Связь эта тянулась уже полгода. В полку о ней знали решительно все. Поначалу многие отчаянные головы, особенно из молодых да ранних, пытались приударить за красавицей, но тщетно… Любовница графа, опасаясь ревности старика, была неприступна, и лишь лукавая игра глаз да ничего не значащие улыбки были ответом на все наскоки пылких гусар. Однако жило что-то внутри этой певички, что подсказывало адъютанту и наводило на мысль: «…В тихом омуте черти водятся». И сейчас, подъезжая к трактиру, корнет об одном молил Христа и святых угодников: «Святый Боже, убереги нас от черного случая… Только б не объявился сам…»
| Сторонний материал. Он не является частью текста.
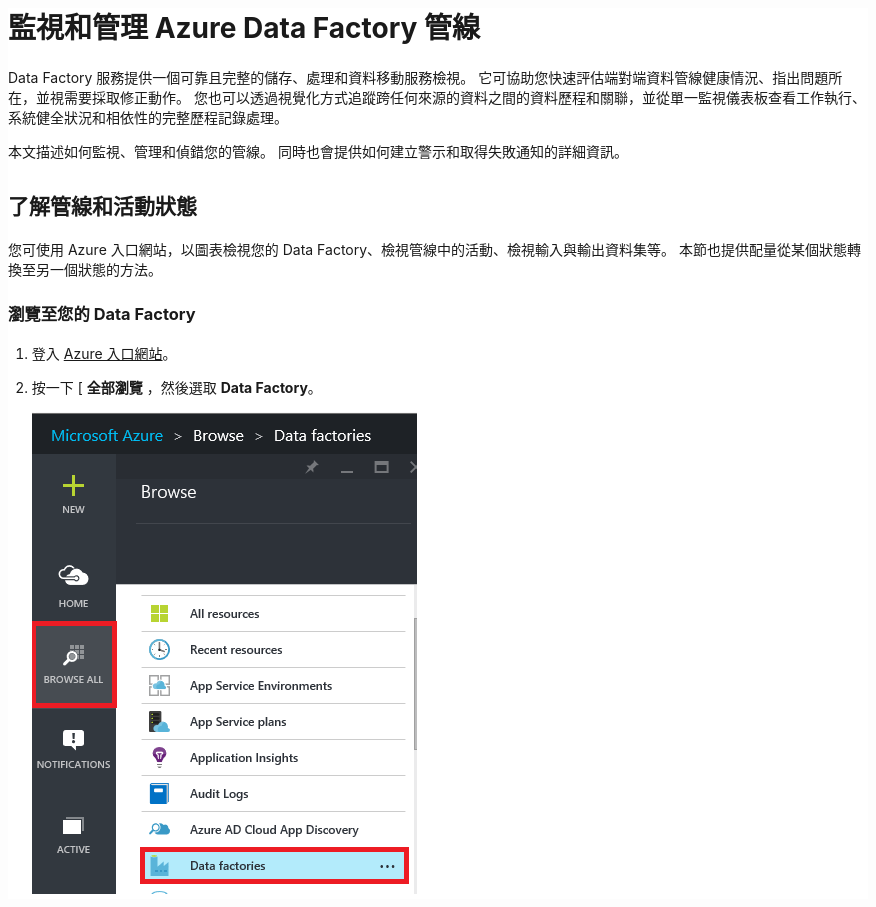 <properties 
    pageTitle="監視和管理 Azure Data Factory 管線" 
    description="瞭解如何使用 Azure 傳統入口網站和 Azure PowerShell 監視並管理您建立的 Azure 資料處理站和管線。" 
    services="data-factory" 
    documentationCenter="" 
    authors="spelluru" 
    manager="jhubbard" 
    editor="monicar"/>

<tags 
    ms.service="data-factory" 
    ms.workload="data-services" 
    ms.tgt_pltfrm="na" 
    ms.devlang="na" 
    ms.topic="article" 
    ms.date="10/20/2015" 
    ms.author="spelluru"/>

# 監視和管理 Azure Data Factory 管線
Data Factory 服務提供一個可靠且完整的儲存、處理和資料移動服務檢視。 它可協助您快速評估端對端資料管線健康情況、指出問題所在，並視需要採取修正動作。 您也可以透過視覺化方式追蹤跨任何來源的資料之間的資料歷程和關聯，並從單一監視儀表板查看工作執行、系統健全狀況和相依性的完整歷程記錄處理。

本文描述如何監視、管理和偵錯您的管線。 同時也會提供如何建立警示和取得失敗通知的詳細資訊。

## 了解管線和活動狀態
您可使用 Azure 入口網站，以圖表檢視您的 Data Factory、檢視管線中的活動、檢視輸入與輸出資料集等。 本節也提供配量從某個狀態轉換至另一個狀態的方法。   

### 瀏覽至您的 Data Factory
1.  登入 [Azure 入口網站](http://portal.azure.com)。
2.  按一下 [ **全部瀏覽** ，然後選取 **Data Factory**。
    
    ![全部瀏覽 -> 資料處理站](./media/data-factory-monitor-manage-pipelines/browseall-data-factories.png)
– Приехали-с, ваш бродие! – разбил морозное стекло молчания кучер.
Рысак, взмахнув породистой, кровной головой, с размашистого намета перешел на хлынцу [43] , а затем и вовсе остановился под туго натянутыми поводьями.
– Прикажете ждать, ваш бродие? Али завтра к обеду быть?
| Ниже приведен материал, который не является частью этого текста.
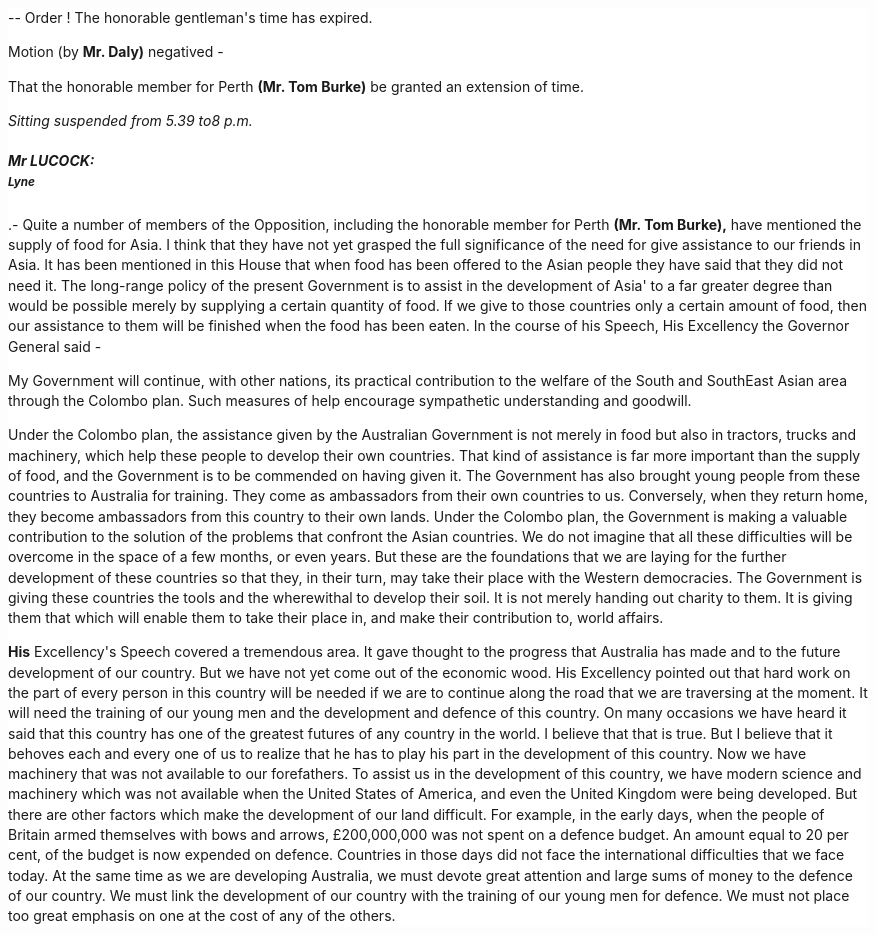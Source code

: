 -- Order ! The honorable gentleman's time has expired. 

Motion (by  **Mr. Daly)**  negatived - 

That the honorable member for Perth  **(Mr. Tom Burke)**  be granted an extension of time. 


 *Sitting suspended from 5.39 to8 p.m.* 


##### Mr LUCOCK:<br><small class="text-muted">Lyne</small>

.- Quite a number of members of the Opposition, including the honorable member for Perth  **(Mr. Tom Burke),**  have mentioned the supply of food for Asia. I think that they have not yet grasped the full significance of the need for give assistance to our friends in Asia. It has been mentioned in this House that when food has been offered to the Asian people they have said that they did not need it. The long-range policy of the present Government is to assist in the development of Asia' to a far greater degree than would be possible merely by supplying a certain quantity of food. If we give to those countries only a certain amount of food, then our assistance to them will be finished when the food has been eaten. In the course of his Speech,  His Excellency  the Governor General said - 

My Government will continue, with other nations, its practical contribution to the welfare of the South and SouthEast Asian area through the Colombo plan. Such measures of help encourage sympathetic understanding and goodwill. 

Under the Colombo plan, the assistance given by the Australian Government is not merely in food but also in tractors, trucks and machinery, which help these people to develop their own countries. That kind of assistance is far more important than the supply of food, and the Government is to be commended on having given it. The Government has also brought young people from these countries to Australia for training. They come as ambassadors from their own countries to us. Conversely, when they return home, they become ambassadors from this country to their own lands. Under the Colombo  plan, the Government is making a valuable contribution to the solution of the problems that confront the Asian countries. We do not imagine that all these difficulties will be overcome in the space of a few months, or even years. But these are the foundations that we are laying for the further development of these countries so that they, in their turn, may take their place with the Western democracies. The Government is giving these countries the tools and the wherewithal to develop their soil. It is not merely handing out charity to them. It is giving them that which will enable them to take their place in, and make their contribution to, world affairs. 


 **His** Excellency's Speech covered a tremendous area. It gave thought to the progress that Australia has made and to the future development of our country. But we have not yet come out of the economic wood.  His Excellency  pointed out that hard work on the part of every person in this country will be needed if we are to continue along the road that we are traversing at the moment. It will need the training of our young men and the development and defence of this country. On many occasions we have heard it said that this country has one of the greatest futures of any country in the world. I believe that that is true. But I believe that it behoves each and every one of us to realize that he has to play his part in the development of this country. Now we have machinery that was not available to our forefathers. To assist us in the development of this country, we have modern science and machinery which was not available when the United States of America, and even the United Kingdom were being developed. But there are other factors which make the development of our land difficult. For example, in the early days, when the people of Britain armed themselves with bows and arrows, £200,000,000 was not spent on a defence budget. An amount equal to 20 per cent, of the budget is now expended on defence. Countries in those days did not face the international difficulties that we face today. At the same time as we are developing Australia, we must devote great attention and large sums of money to the defence of our country. We must link the development of our country with the training of our young men for defence. We must not place too great emphasis on one at the cost of any of the others.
– Ждать, – придерживая эфес сабли и поправляя лаковый козырек кивера, сухо отрезал Андрей.
Глава 6
Как только сани остановились, у Алешки екнуло сердце. Но он все же был рад случившемуся. «Была не была», – мысленно повторил он бодрящий девиз и, одернув шинель, пошел за старшими.
43
Хлынца – быстрый шаг.
Густое вечерье затопило город, обещая долгую зимнюю ночь. Стылый воздух с каждой минутой становился все более ломким, и в нем кружились тончайшие ледяные иглы и блестки, точно бриллиантовая пыль, сверкавшая вокруг горящих уличных фонарей. Вокруг было тихо, жерла убегающих улиц терялись во тьме, и только двухэтажный трактир Корнеева, извозчичьи питейники да портерные призывно мигали огнями и молчаливо манили в свои недра озябшего путника.
Троица миновала длинный редут экипажей, поджидавших своих господ, и скоро поднялась по широким ступеням, что вели в «обитель» Корнеева. Перед массивными из мореного дуба дверьми Белоклоков придержался, выудил из плаща плоскую карманную фляжку и сделал пару жадных глотков жженки, после чего нетерпеливо загрохотал эфесом по медной накладной пластине.
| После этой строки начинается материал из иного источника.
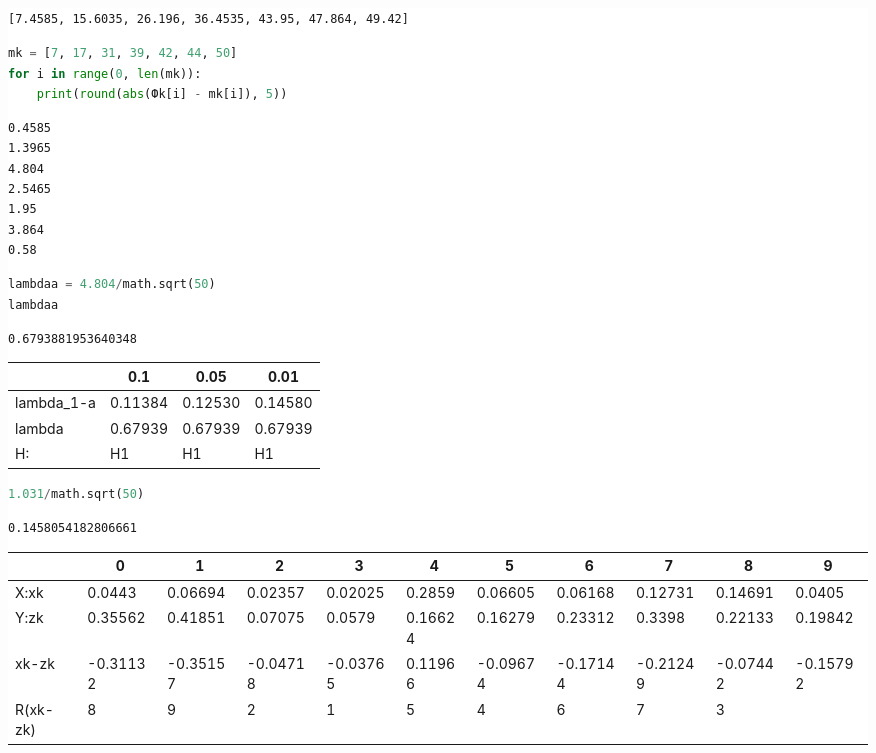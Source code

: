 


    [7.4585, 15.6035, 26.196, 36.4535, 43.95, 47.864, 49.42]




```python
mk = [7, 17, 31, 39, 42, 44, 50]
for i in range(0, len(mk)):
    print(round(abs(Фk[i] - mk[i]), 5))
```

    0.4585
    1.3965
    4.804
    2.5465
    1.95
    3.864
    0.58



```python
lambdaa = 4.804/math.sqrt(50)
lambdaa
```




    0.6793881953640348



|  | 0.1 | 0.05 | 0.01 |
|---|---|---|---|
| lambda_1-a | 0.11384 | 0.12530 | 0.14580 |
| lambda | 0.67939 | 0.67939 | 0.67939 |
| H:| H1 | H1 | H1 |


```python
1.031/math.sqrt(50)
```




    0.1458054182806661



|  | 0 | 1 | 2 | 3 | 4 | 5 | 6 | 7 | 8 | 9 |
|---|---|---|---|---|---|---|---|---|---|---|
| X:xk | 0.0443 | 0.06694 | 0.02357 | 0.02025 | 0.2859 | 0.06605 | 0.06168 | 0.12731 | 0.14691 | 0.0405 |
| Y:zk | 0.35562 | 0.41851 | 0.07075 | 0.0579 | 0.16624 | 0.16279 | 0.23312 | 0.3398 | 0.22133 | 0.19842 |
| xk-zk | -0.31132 | -0.35157 | -0.04718 | -0.03765 | 0.11966 | -0.09674 | -0.17144 | -0.21249 | -0.07442 | -0.15792 |
| R(xk-zk) | 8 | 9 | 2 | 1 | 5 | 4 | 6 | 7 | 3 |
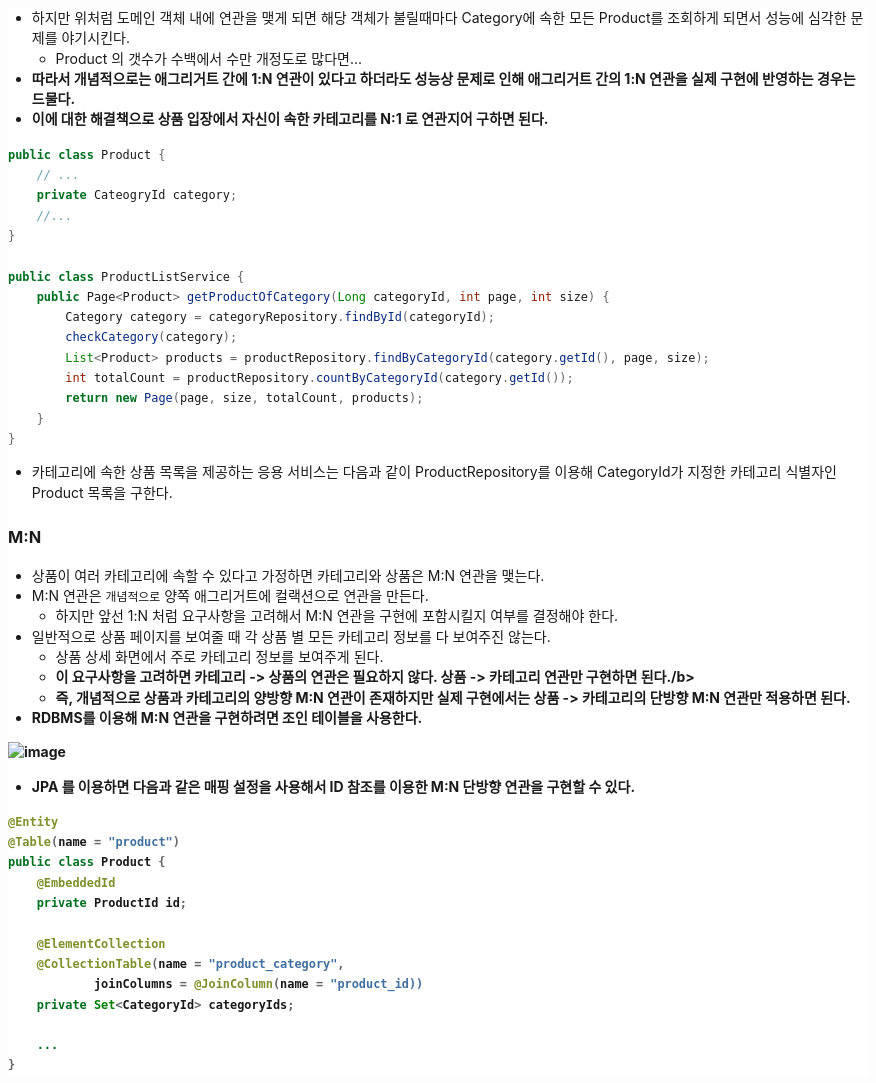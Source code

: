 - 하지만 위처럼 도메인 객체 내에 연관을 맺게 되면 해당 객체가 불릴때마다 Category에 속한 모든 Product를 조회하게 되면서 성능에 심각한 문제를 야기시킨다.
  - Product 의 갯수가 수백에서 수만 개정도로 많다면...
- <b>따라서 개념적으로는 애그리거트 간에 1:N 연관이 있다고 하더라도 성능상 문제로 인해 애그리거트 간의 1:N 연관을 실제 구현에 반영하는 경우는 드물다.</b>
- <b>이에 대한 해결책으로 상품 입장에서 자신이 속한 카테고리를 N:1 로 연관지어 구하면 된다.</b>

```java
public class Product {
    // ...
    private CateogryId category;
    //...
}

public class ProductListService {
    public Page<Product> getProductOfCategory(Long categoryId, int page, int size) {
        Category category = categoryRepository.findById(categoryId);
        checkCategory(category);
        List<Product> products = productRepository.findByCategoryId(category.getId(), page, size);
        int totalCount = productRepository.countByCategoryId(category.getId());
        return new Page(page, size, totalCount, products);
    }
}
```

- 카테고리에 속한 상품 목록을 제공하는 응용 서비스는 다음과 같이 ProductRepository를 이용해 CategoryId가 지정한 카테고리 식별자인 Product 목록을 구한다.

### M:N
- 상품이 여러 카테고리에 속할 수 있다고 가정하면 카테고리와 상품은 M:N 연관을 맺는다.
- M:N 연관은 `개념적으로` 양쪽 애그리거트에 컬랙션으로 연관을 만든다.
  - 하지만 앞선 1:N 처럼 요구사항을 고려해서 M:N 연관을 구현에 포함시킬지 여부를 결정해야 한다.
- 일반적으로 상품 페이지를 보여줄 때 각 상품 별 모든 카테고리 정보를 다 보여주진 않는다. 
  - 상품 상세 화면에서 주로 카테고리 정보를 보여주게 된다.
  - <b>이 요구사항을 고려하면 카테고리 -> 상품의 연관은 필요하지 않다. 상품 -> 카테고리 연관만 구현하면 된다./b>
  - <b>즉, 개념적으로 상품과 카테고리의 양방향 M:N 연관이 존재하지만 실제 구현에서는 상품 -> 카테고리의 단방향 M:N 연관만 적용하면 된다.</b>
- RDBMS를 이용해 M:N 연관을 구현하려면 조인 테이블을 사용한다.

![image](https://user-images.githubusercontent.com/44339530/235456151-acebce5c-14d1-40a3-8707-49a68604b77c.png)

- JPA 를 이용하면 다음과 같은 매핑 설정을 사용해서 ID 참조를 이용한 M:N 단방향 연관을 구현할 수 있다.

```java
@Entity
@Table(name = "product")
public class Product {
    @EmbeddedId
    private ProductId id;
    
    @ElementCollection
    @CollectionTable(name = "product_category", 
            joinColumns = @JoinColumn(name = "product_id))
    private Set<CategoryId> categoryIds;
    
    ...
}
```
Дверь через долгую паузу заскрипела и обдала вновь прибывших клубами теплого воздуха и спертыми застоявшимися запахами спитого чая, водки и разной готовки снеди.
В тускло освещенной желтушным фонарем прихожей остро и сыро блеснули белки глаз, и мрачный бас швейцара, больше напоминавшего видом портового громилу, недобро прогудел:
– Чьи будете? Местов по-любому нету.
– Я тебе, сучий пес, покажу, «чьи будете?». Это для кого же, подлец, мест нет?! Опять пьян, болван?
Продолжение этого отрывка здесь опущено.